New Delhi: The Serum Institute of India (SII), which secured emergency use authorisation for the Covishield Covid-19 vaccine earlier this month, has now applied for permission from the Drugs Controller General of India (DCGI) to “unblind” the data of its ongoing phase 3 trial, ThePrint has learnt.
Sources in the SII told ThePrint that the company is awaiting approval from the DCGI to unblind phase 3 data so that volunteers may know whether they were part of the vaccine arm or placebo arm of the trial. Sources said the SII had applied for the permission last week.
Under normal circumstances, the information about whether a volunteer is given a placebo or the vaccine in a phase 3 trial is kept with the sponsor — the Serum Institute, in this case — and revealed only at the end of the trial, with approvals from the drug regulator.
However, since the vaccine was approved for emergency use authorisation on 3 January, vaccine volunteers, some of whom are healthcare workers, are keen to know whether they got the vaccine or not.
“We were getting many requests from volunteers since the vaccination process started, so we wrote to the DCGI as well as the various ethics committees to ask if we can inform the volunteers about whether they got the vaccine or placebo,” said a source.
“If they give the approvals, we will go ahead and tell the volunteers which arm of the trial they were part of,” the source added.
ThePrint reached the spokesperson of the Serum Institute through calls, messages and mail for a comment, but did not receive a response till the time of publishing this report.
As part of its phase 3 trial, SII had roped in 1,600 volunteers from 14 trial sites. The trial began in August 2020, and is slated to continue till at least March this year.
When Covishield was given restricted emergency use authorisation, several volunteers expected to be told about whether they had received the shot or just a placebo.
“I remember when I agreed to be part of the trial, I was told we would be given the vaccine on priority if it is given approval. It’s disappointing that the volunteers haven’t been told anything after the vaccine was approved,” said 63-year-old Hemant Vasant Katakkar, a volunteer from Pune.

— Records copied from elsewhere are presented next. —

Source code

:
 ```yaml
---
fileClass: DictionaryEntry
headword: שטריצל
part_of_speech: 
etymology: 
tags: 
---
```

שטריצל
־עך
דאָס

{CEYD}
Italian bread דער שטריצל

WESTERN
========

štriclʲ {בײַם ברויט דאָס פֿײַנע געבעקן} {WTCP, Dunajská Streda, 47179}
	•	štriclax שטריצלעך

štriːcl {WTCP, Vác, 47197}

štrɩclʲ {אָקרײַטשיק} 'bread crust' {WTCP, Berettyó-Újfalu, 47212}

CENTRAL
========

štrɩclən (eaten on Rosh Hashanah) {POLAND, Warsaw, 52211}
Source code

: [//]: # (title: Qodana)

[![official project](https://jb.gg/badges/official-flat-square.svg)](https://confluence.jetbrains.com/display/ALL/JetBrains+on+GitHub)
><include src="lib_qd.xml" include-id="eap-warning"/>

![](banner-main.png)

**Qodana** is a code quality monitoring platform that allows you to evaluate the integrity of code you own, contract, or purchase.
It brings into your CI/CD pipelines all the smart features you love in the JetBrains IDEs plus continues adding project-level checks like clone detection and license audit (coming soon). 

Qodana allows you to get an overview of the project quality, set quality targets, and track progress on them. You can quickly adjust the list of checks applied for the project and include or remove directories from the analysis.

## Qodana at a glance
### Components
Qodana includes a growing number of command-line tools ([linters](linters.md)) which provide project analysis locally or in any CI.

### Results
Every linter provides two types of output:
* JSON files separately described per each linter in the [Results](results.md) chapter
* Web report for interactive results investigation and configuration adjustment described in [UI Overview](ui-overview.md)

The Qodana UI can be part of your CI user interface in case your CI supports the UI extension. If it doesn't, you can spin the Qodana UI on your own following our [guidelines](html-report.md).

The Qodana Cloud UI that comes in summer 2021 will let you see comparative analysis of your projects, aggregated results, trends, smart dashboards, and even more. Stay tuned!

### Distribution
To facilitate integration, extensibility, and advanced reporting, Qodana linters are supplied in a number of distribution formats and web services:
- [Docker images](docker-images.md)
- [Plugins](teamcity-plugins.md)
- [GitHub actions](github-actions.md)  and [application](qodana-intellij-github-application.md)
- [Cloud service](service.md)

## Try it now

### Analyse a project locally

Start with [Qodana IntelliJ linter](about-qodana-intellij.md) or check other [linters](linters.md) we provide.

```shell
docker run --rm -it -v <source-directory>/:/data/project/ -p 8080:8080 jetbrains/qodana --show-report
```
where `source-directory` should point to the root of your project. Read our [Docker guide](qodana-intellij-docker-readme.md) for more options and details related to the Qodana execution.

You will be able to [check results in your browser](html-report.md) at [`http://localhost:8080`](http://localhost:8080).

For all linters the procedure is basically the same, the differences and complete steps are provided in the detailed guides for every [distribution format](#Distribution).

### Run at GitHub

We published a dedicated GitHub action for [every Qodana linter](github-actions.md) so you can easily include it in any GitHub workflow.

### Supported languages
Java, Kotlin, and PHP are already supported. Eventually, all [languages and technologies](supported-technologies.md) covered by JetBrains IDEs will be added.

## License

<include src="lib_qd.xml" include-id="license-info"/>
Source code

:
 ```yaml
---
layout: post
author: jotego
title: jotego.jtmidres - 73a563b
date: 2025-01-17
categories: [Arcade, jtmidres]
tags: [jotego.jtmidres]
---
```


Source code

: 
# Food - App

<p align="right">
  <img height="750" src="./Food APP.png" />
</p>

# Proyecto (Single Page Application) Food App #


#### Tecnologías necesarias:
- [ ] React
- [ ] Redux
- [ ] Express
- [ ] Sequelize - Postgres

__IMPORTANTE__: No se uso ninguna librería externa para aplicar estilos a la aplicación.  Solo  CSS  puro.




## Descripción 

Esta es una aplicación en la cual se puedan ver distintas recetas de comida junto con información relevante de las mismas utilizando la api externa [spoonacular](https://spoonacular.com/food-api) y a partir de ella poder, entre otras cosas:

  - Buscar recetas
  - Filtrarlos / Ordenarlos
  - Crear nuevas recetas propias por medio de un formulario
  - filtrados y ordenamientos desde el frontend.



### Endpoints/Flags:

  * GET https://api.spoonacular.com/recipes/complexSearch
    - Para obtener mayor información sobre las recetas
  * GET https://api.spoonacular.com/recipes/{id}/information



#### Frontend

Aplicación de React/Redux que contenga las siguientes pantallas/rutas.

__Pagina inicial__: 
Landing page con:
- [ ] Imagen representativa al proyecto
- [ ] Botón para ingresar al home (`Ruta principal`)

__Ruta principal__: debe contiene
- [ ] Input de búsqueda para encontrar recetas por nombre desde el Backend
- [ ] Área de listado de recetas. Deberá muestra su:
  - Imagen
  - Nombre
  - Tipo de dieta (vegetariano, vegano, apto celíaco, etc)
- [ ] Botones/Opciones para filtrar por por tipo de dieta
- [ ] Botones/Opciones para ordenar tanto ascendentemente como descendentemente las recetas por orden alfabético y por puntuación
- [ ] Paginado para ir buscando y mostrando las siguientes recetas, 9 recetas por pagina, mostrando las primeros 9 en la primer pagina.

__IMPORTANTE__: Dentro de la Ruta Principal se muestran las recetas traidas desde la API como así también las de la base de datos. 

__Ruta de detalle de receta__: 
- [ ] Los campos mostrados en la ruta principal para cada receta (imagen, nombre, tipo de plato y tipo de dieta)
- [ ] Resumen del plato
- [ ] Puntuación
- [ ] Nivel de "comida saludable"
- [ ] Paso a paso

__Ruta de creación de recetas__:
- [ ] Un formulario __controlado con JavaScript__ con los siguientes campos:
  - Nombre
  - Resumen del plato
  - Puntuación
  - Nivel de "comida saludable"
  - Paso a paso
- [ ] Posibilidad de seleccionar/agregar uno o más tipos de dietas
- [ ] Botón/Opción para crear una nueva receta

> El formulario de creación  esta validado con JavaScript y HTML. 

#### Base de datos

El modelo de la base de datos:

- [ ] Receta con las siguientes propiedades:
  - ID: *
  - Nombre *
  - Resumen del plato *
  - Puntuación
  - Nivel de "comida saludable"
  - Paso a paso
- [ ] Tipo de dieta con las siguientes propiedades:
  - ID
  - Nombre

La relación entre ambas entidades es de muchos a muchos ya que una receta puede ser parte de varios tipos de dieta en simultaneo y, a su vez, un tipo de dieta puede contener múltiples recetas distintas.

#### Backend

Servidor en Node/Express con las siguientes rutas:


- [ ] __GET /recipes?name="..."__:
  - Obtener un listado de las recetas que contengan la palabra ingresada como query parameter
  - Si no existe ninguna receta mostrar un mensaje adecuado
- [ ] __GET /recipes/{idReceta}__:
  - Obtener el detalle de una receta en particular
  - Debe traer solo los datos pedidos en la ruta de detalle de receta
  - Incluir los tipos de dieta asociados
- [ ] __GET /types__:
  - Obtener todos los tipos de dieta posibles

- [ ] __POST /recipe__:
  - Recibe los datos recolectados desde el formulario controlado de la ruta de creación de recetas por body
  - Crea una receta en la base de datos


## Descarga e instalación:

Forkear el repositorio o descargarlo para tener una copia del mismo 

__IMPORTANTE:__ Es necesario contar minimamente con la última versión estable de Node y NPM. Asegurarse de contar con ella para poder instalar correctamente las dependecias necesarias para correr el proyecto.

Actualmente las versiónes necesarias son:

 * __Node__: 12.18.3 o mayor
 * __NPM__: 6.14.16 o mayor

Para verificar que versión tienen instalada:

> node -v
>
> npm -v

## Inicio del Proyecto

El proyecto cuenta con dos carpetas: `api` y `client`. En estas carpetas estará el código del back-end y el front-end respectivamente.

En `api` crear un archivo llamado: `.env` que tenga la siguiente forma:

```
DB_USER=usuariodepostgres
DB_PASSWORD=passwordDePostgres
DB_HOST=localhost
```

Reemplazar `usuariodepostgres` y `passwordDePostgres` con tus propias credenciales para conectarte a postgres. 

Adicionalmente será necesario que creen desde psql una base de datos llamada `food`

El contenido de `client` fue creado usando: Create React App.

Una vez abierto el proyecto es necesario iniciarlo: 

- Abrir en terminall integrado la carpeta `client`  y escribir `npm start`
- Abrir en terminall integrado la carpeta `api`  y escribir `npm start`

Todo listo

“We need to know if we should take the vaccine when our turn comes.”
Anuradha Trehan, another volunteer from Pune, said, “We were told that, at the end of the trial, those who got the placebo would be given the vaccine. They didn’t mention anything about what would happen if approval is given before.”

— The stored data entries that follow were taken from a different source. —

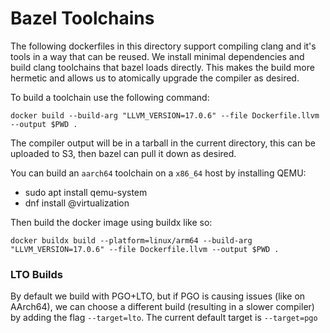 # Bazel Toolchains

The following dockerfiles in this directory support compiling clang and it's tools in a way that can be reused.
We install minimal dependencies and build clang toolchains that bazel loads directly. This makes the build more
hermetic and allows us to atomically upgrade the compiler as desired. 

To build a toolchain use the following command:

```
docker build --build-arg "LLVM_VERSION=17.0.6" --file Dockerfile.llvm --output $PWD .
```

The compiler output will be in a tarball in the current directory, this can be uploaded to S3, then bazel can pull
it down as desired.

You can build an `aarch64` toolchain on a `x86_64` host by installing QEMU:

* sudo apt install qemu-system
* dnf install @virtualization

Then build the docker image using buildx like so:

```
docker buildx build --platform=linux/arm64 --build-arg "LLVM_VERSION=17.0.6" --file Dockerfile.llvm --output $PWD .
```

### LTO Builds

By default we build with PGO+LTO, but if PGO is causing issues (like on AArch64), we can choose a different build (resulting
in a slower compiler) by adding the flag `--target=lto`. The current default target is `--target=pgo`
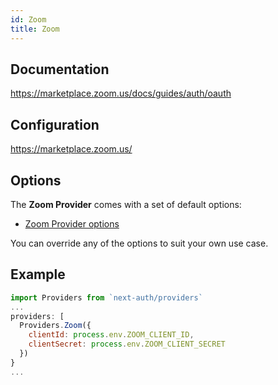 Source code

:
 ```yaml
---
id: Zoom 
title: Zoom
---
```


## Documentation

<https://marketplace.zoom.us/docs/guides/auth/oauth>

## Configuration

<https://marketplace.zoom.us/>

## Options

The **Zoom Provider** comes with a set of default options:

- [Zoom Provider options](https://github.com/nextauthjs/next-auth/blob/main/src/providers/zoom.js)

You can override any of the options to suit your own use case.

## Example

```js
import Providers from `next-auth/providers`
...
providers: [
  Providers.Zoom({
    clientId: process.env.ZOOM_CLIENT_ID,
    clientSecret: process.env.ZOOM_CLIENT_SECRET
  })
}
...
```
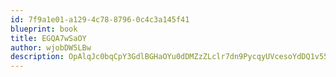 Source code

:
 ```yaml
---
id: 7f9a1e01-a129-4c78-8796-0c4c3a145f41
blueprint: book
title: EGQA7wSaOY
author: wjobDW5LBw
description: OpAlqJc0bqCpY3GdlBGHaOYu0dDMZzZLclr7dn9PycqyUVcesoYdDQ1v55XDCG5EwFRol447HPTpSYaw4DZCR2Xi1FBmaKO4O1fY
---
```

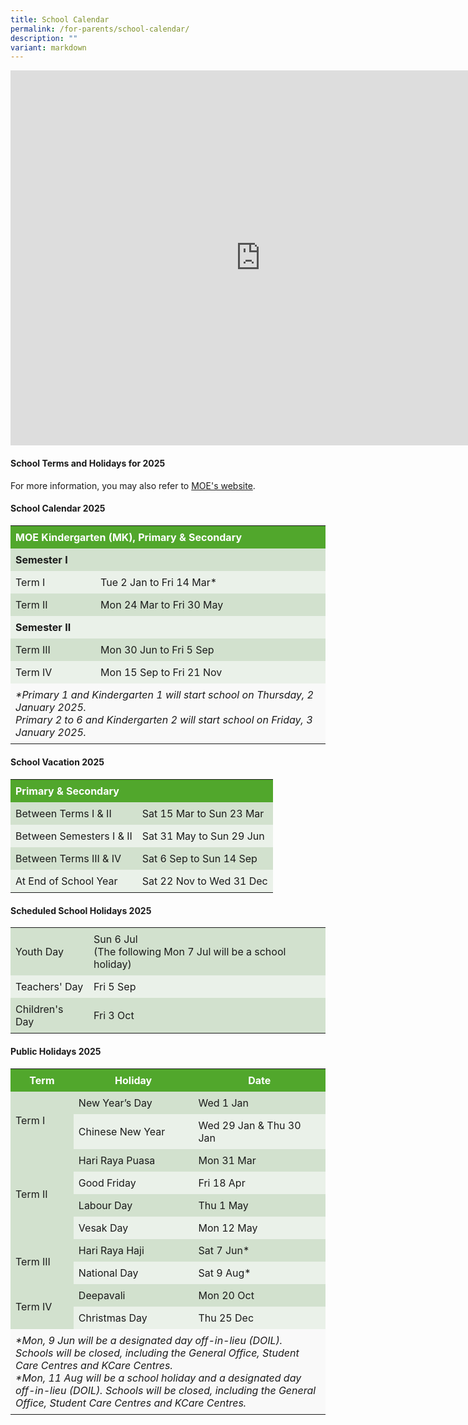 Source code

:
 ```yaml
---
title: School Calendar
permalink: /for-parents/school-calendar/
description: ""
variant: markdown
---
```

<div style="margin-bottom: 20px;" class="iframe-wrapper">
  <iframe style="border: 0;" height="600" width="800" allowfullscreen="true" frameborder="0" src="https://calendar.google.com/calendar/embed?src=fpps%40moe.edu.sg&amp;ctz=Asia%2FSingapore"></iframe>
</div>
<h4>School Terms and Holidays for 2025</h4>
For more information, you may also refer to
  <a href="https://www.moe.gov.sg/news/press-releases/20240812-school-terms-and-holidays-for-2025" rel="noopener noreferrer nofollow" target="_blank">MOE's website</a>.
<h4>School Calendar 2025</h4>
<table style="width: 100%; border-collapse: collapse; margin-bottom: 20px;">
  <tbody>
    <tr style="background-color: #51a72c; color: white;">
      <th style="padding: 8px; text-align: left;" colspan="2">MOE Kindergarten (MK), Primary &amp; Secondary</th>
    </tr>
    <tr style="background-color: #d2e1ce;">
      <td style="padding: 8px;" colspan="2"><strong>Semester I</strong></td>
    </tr>
    <tr style="background-color: #eaf1e9;">
      <td style="padding: 8px;">Term I</td>
      <td style="padding: 8px;">Tue 2 Jan to Fri 14 Mar*</td>
    </tr>
    <tr style="background-color: #d2e1ce;">
      <td style="padding: 8px;">Term II</td>
      <td style="padding: 8px;">Mon 24 Mar to Fri 30 May</td>
    </tr>
    <tr style="background-color: #eaf1e9;">
      <td style="padding: 8px;" colspan="2"><strong>Semester II</strong></td>
    </tr>
    <tr style="background-color: #d2e1ce;">
      <td style="padding: 8px;">Term III</td>
      <td style="padding: 8px;">Mon 30 Jun to Fri 5 Sep</td>
    </tr>
    <tr style="background-color: #eaf1e9;">
      <td style="padding: 8px;">Term IV</td>
      <td style="padding: 8px;">Mon 15 Sep to Fri 21 Nov</td>
    </tr>
    <tr style="background-color: #f9f9f9;">
      <td style="padding: 8px; font-style: italic;" colspan="2">
        *Primary 1 and Kindergarten 1 will start school on Thursday, 2 January 2025.<br>
        Primary 2 to 6 and Kindergarten 2 will start school on Friday, 3 January 2025.
      </td>
    </tr>
  </tbody>
</table>

<h4>School Vacation 2025</h4>
<table style="width: 100%; border-collapse: collapse; margin-bottom: 20px;">
  <tbody>
    <tr style="background-color: #51a72c; color: white;">
      <th style="padding: 8px; text-align: left;" colspan="2">Primary &amp; Secondary</th>
    </tr>
    <tr style="background-color: #d2e1ce;">
      <td style="padding: 8px;">Between Terms I &amp; II</td>
      <td style="padding: 8px;">Sat 15 Mar to Sun 23 Mar</td>
    </tr>
    <tr style="background-color: #eaf1e9;">
      <td style="padding: 8px;">Between Semesters I &amp; II</td>
      <td style="padding: 8px;">Sat 31 May to Sun 29 Jun</td>
    </tr>
    <tr style="background-color: #d2e1ce;">
      <td style="padding: 8px;">Between Terms III &amp; IV</td>
      <td style="padding: 8px;">Sat 6 Sep to Sun 14 Sep</td>
    </tr>
    <tr style="background-color: #eaf1e9;">
      <td style="padding: 8px;">At End of School Year</td>
      <td style="padding: 8px;">Sat 22 Nov to Wed 31 Dec</td>
    </tr>
  </tbody>
</table>

<h4>Scheduled School Holidays 2025</h4>
<table style="width: 100%; border-collapse: collapse; margin-bottom: 20px;">
  <tbody>
    <tr style="background-color: #d2e1ce;">
      <td style="padding: 8px;">Youth Day</td>
      <td style="padding: 8px;">Sun 6 Jul<br>(The following Mon 7 Jul will be a school holiday)</td>
    </tr>
    <tr style="background-color: #eaf1e9;">
      <td style="padding: 8px;">Teachers' Day</td>
      <td style="padding: 8px;">Fri 5 Sep</td>
    </tr>
    <tr style="background-color: #d2e1ce;">
      <td style="padding: 8px;">Children's Day</td>
      <td style="padding: 8px;">Fri 3 Oct</td>
    </tr>
  </tbody>
</table>

<h4>Public Holidays 2025</h4>
<table style="width: 100%; border-collapse: collapse;">
  <tbody>
    <tr style="background-color: #51a72c; color: white;">
      <th style="padding: 8px;">Term</th>
      <th style="padding: 8px;">Holiday</th>
      <th style="padding: 8px;">Date</th>
    </tr>
    <tr style="background-color: #d2e1ce;">
      <td style="padding: 8px;" rowspan="2">Term I</td>
      <td style="padding: 8px;">New Year’s Day</td>
      <td style="padding: 8px;">Wed 1 Jan</td>
    </tr>
    <tr style="background-color: #eaf1e9;">
      <td style="padding: 8px;">Chinese New Year</td>
      <td style="padding: 8px;">Wed 29 Jan &amp; Thu 30 Jan</td>
    </tr>
    <tr style="background-color: #d2e1ce;">
      <td style="padding: 8px;" rowspan="4">Term II</td>
      <td style="padding: 8px;">Hari Raya Puasa</td>
      <td style="padding: 8px;">Mon 31 Mar</td>
    </tr>
    <tr style="background-color: #eaf1e9;">
      <td style="padding: 8px;">Good Friday</td>
      <td style="padding: 8px;">Fri 18 Apr</td>
    </tr>
    <tr style="background-color: #d2e1ce;">
      <td style="padding: 8px;">Labour Day</td>
      <td style="padding: 8px;">Thu 1 May</td>
    </tr>
    <tr style="background-color: #eaf1e9;">
      <td style="padding: 8px;">Vesak Day</td>
      <td style="padding: 8px;">Mon 12 May</td>
    </tr>
    <tr style="background-color: #d2e1ce;">
      <td style="padding: 8px;" rowspan="2">Term III</td>
      <td style="padding: 8px;">Hari Raya Haji</td>
      <td style="padding: 8px;">Sat 7 Jun*</td>
    </tr>
    <tr style="background-color: #eaf1e9;">
      <td style="padding: 8px;">National Day</td>
      <td style="padding: 8px;">Sat 9 Aug*</td>
    </tr>
    <tr style="background-color: #d2e1ce;">
      <td style="padding: 8px;" rowspan="2">Term IV</td>
      <td style="padding: 8px;">Deepavali</td>
      <td style="padding: 8px;">Mon 20 Oct</td>
    </tr>
    <tr style="background-color: #eaf1e9;">
      <td style="padding: 8px;">Christmas Day</td>
      <td style="padding: 8px;">Thu 25 Dec</td>
    </tr>
    <tr style="background-color: #f9f9f9;">
      <td style="padding: 8px; font-style: italic;" colspan="3">
        *Mon, 9 Jun will be a designated day off-in-lieu (DOIL). Schools will be closed, including the General Office, Student Care Centres and KCare Centres.<br>
        *Mon, 11 Aug will be a school holiday and a designated day off-in-lieu (DOIL). Schools will be closed, including the General Office, Student Care Centres and KCare Centres.
      </td>
    </tr>
  </tbody>
</table>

“My husband and I both participated in the trial, and we would like to know where we stand right now, because we took such a big risk,” the 45-year-old added.

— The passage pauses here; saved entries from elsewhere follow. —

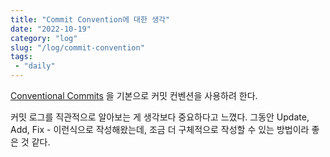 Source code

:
 ```yaml
---
title: "Commit Convention에 대한 생각"
date: "2022-10-19"
category: "log"
slug: "/log/commit-convention"
tags: 
 - "daily"
--- 
```

[Conventional Commits](https://www.conventionalcommits.org/en/v1.0.0/) 을 기본으로 커밋 컨벤션을 사용하려 한다.

커밋 로그를 직관적으로 알아보는 게 생각보다 중요하다고 느꼈다. 그동안 Update, Add, Fix - 이런식으로 작성해왔는데, 조금 더 구체적으로 작성할 수 있는 방법이라 좋은 것 같다.
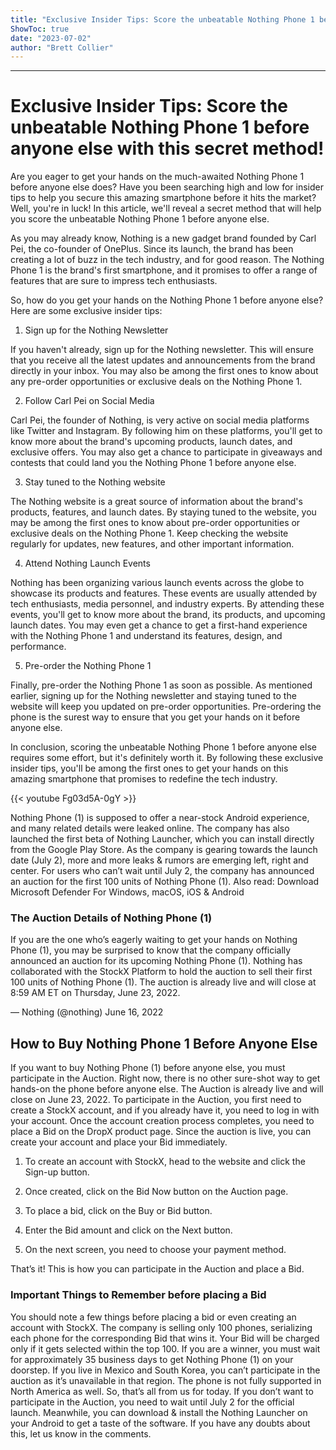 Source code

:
 ```yaml
---
title: "Exclusive Insider Tips: Score the unbeatable Nothing Phone 1 before anyone else with this secret method!"
ShowToc: true 
date: "2023-07-02"
author: "Brett Collier"
---
```

*****
# Exclusive Insider Tips: Score the unbeatable Nothing Phone 1 before anyone else with this secret method!

Are you eager to get your hands on the much-awaited Nothing Phone 1 before anyone else does? Have you been searching high and low for insider tips to help you secure this amazing smartphone before it hits the market? Well, you're in luck! In this article, we'll reveal a secret method that will help you score the unbeatable Nothing Phone 1 before anyone else.

As you may already know, Nothing is a new gadget brand founded by Carl Pei, the co-founder of OnePlus. Since its launch, the brand has been creating a lot of buzz in the tech industry, and for good reason. The Nothing Phone 1 is the brand's first smartphone, and it promises to offer a range of features that are sure to impress tech enthusiasts.

So, how do you get your hands on the Nothing Phone 1 before anyone else? Here are some exclusive insider tips:

1. Sign up for the Nothing Newsletter

If you haven't already, sign up for the Nothing newsletter. This will ensure that you receive all the latest updates and announcements from the brand directly in your inbox. You may also be among the first ones to know about any pre-order opportunities or exclusive deals on the Nothing Phone 1.

2. Follow Carl Pei on Social Media

Carl Pei, the founder of Nothing, is very active on social media platforms like Twitter and Instagram. By following him on these platforms, you'll get to know more about the brand's upcoming products, launch dates, and exclusive offers. You may also get a chance to participate in giveaways and contests that could land you the Nothing Phone 1 before anyone else.

3. Stay tuned to the Nothing website

The Nothing website is a great source of information about the brand's products, features, and launch dates. By staying tuned to the website, you may be among the first ones to know about pre-order opportunities or exclusive deals on the Nothing Phone 1. Keep checking the website regularly for updates, new features, and other important information.

4. Attend Nothing Launch Events

Nothing has been organizing various launch events across the globe to showcase its products and features. These events are usually attended by tech enthusiasts, media personnel, and industry experts. By attending these events, you'll get to know more about the brand, its products, and upcoming launch dates. You may even get a chance to get a first-hand experience with the Nothing Phone 1 and understand its features, design, and performance.

5. Pre-order the Nothing Phone 1

Finally, pre-order the Nothing Phone 1 as soon as possible. As mentioned earlier, signing up for the Nothing newsletter and staying tuned to the website will keep you updated on pre-order opportunities. Pre-ordering the phone is the surest way to ensure that you get your hands on it before anyone else.

In conclusion, scoring the unbeatable Nothing Phone 1 before anyone else requires some effort, but it's definitely worth it. By following these exclusive insider tips, you'll be among the first ones to get your hands on this amazing smartphone that promises to redefine the tech industry.

{{< youtube Fg03d5A-0gY >}} 



Nothing Phone (1) is supposed to offer a near-stock Android experience, and many related details were leaked online. The company has also launched the first beta of Nothing Launcher, which you can install directly from the Google Play Store.
As the company is gearing towards the launch date (July 2), more and more leaks & rumors are emerging left, right and center. For users who can’t wait until July 2, the company has announced an auction for the first 100 units of Nothing Phone (1).
Also read: Download Microsoft Defender For Windows, macOS, iOS & Android

 
### The Auction Details of Nothing Phone (1)


If you are the one who’s eagerly waiting to get your hands on Nothing Phone (1), you may be surprised to know that the company officially announced an auction for its upcoming Nothing Phone (1).
Nothing has collaborated with the StockX Platform to hold the auction to sell their first 100 units of Nothing Phone (1). The auction is already live and will close at 8:59 AM ET on Thursday, June 23, 2022.

— Nothing (@nothing) June 16, 2022

 
## How to Buy Nothing Phone 1 Before Anyone Else


If you want to buy Nothing Phone (1) before anyone else, you must participate in the Auction. Right now, there is no other sure-shot way to get hands-on the phone before anyone else.
The Auction is already live and will close on June 23, 2022. To participate in the Auction, you first need to create a StockX account, and if you already have it, you need to log in with your account.
Once the account creation process completes, you need to place a Bid on the DropX product page. Since the auction is live, you can create your account and place your Bid immediately.
1. To create an account with StockX, head to the website and click the Sign-up button.

2. Once created, click on the Bid Now button on the Auction page.

3. To place a bid, click on the Buy or Bid button.

4. Enter the Bid amount and click on the Next button.

5. On the next screen, you need to choose your payment method.

That’s it! This is how you can participate in the Auction and place a Bid.

 
### Important Things to Remember before placing a Bid


You should note a few things before placing a bid or even creating an account with StockX. The company is selling only 100 phones, serializing each phone for the corresponding Bid that wins it.
Your Bid will be charged only if it gets selected within the top 100. If you are a winner, you must wait for approximately 35 business days to get Nothing Phone (1) on your doorstep.
If you live in Mexico and South Korea, you can’t participate in the auction as it’s unavailable in that region. The phone is not fully supported in North America as well.
So, that’s all from us for today. If you don’t want to participate in the Auction, you need to wait until July 2 for the official launch. Meanwhile, you can download & install the Nothing Launcher on your Android to get a taste of the software. If you have any doubts about this, let us know in the comments.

A second source from the Serum Institute said the trial would continue even after the data is unblinded, provided the DCGI grants approval.
“The trial will continue, and the participants will still be observed. The vaccine is not on the market yet, so till such time that it is, the trial will continue,” the source said.
Confusion over healthcare workers
Principal investigators (PI) of the various trial sites are unsure of what the emergency use authorisation means for healthcare workers who participated in the trial, and are now eligible for the Covid-19 vaccine under the government’s immunisation programme.
The first Serum source told ThePrint that the status of healthcare workers who volunteered for the trial would be revealed to them if they asked. However, some principal investigators told ThePrint they received no such direction.
“I have advised all the healthcare workers who were volunteers at our site to avoid taking the vaccine till there is more clarity. So far, Serum has not told us anything,” said a PI from a hospital in Maharashtra.
“I had asked Serum Institute about what to do if a healthcare volunteer asked about their status, and they said that that data would be released. But so far, I have not received such a request,” said a PI of a hospital in a northern state.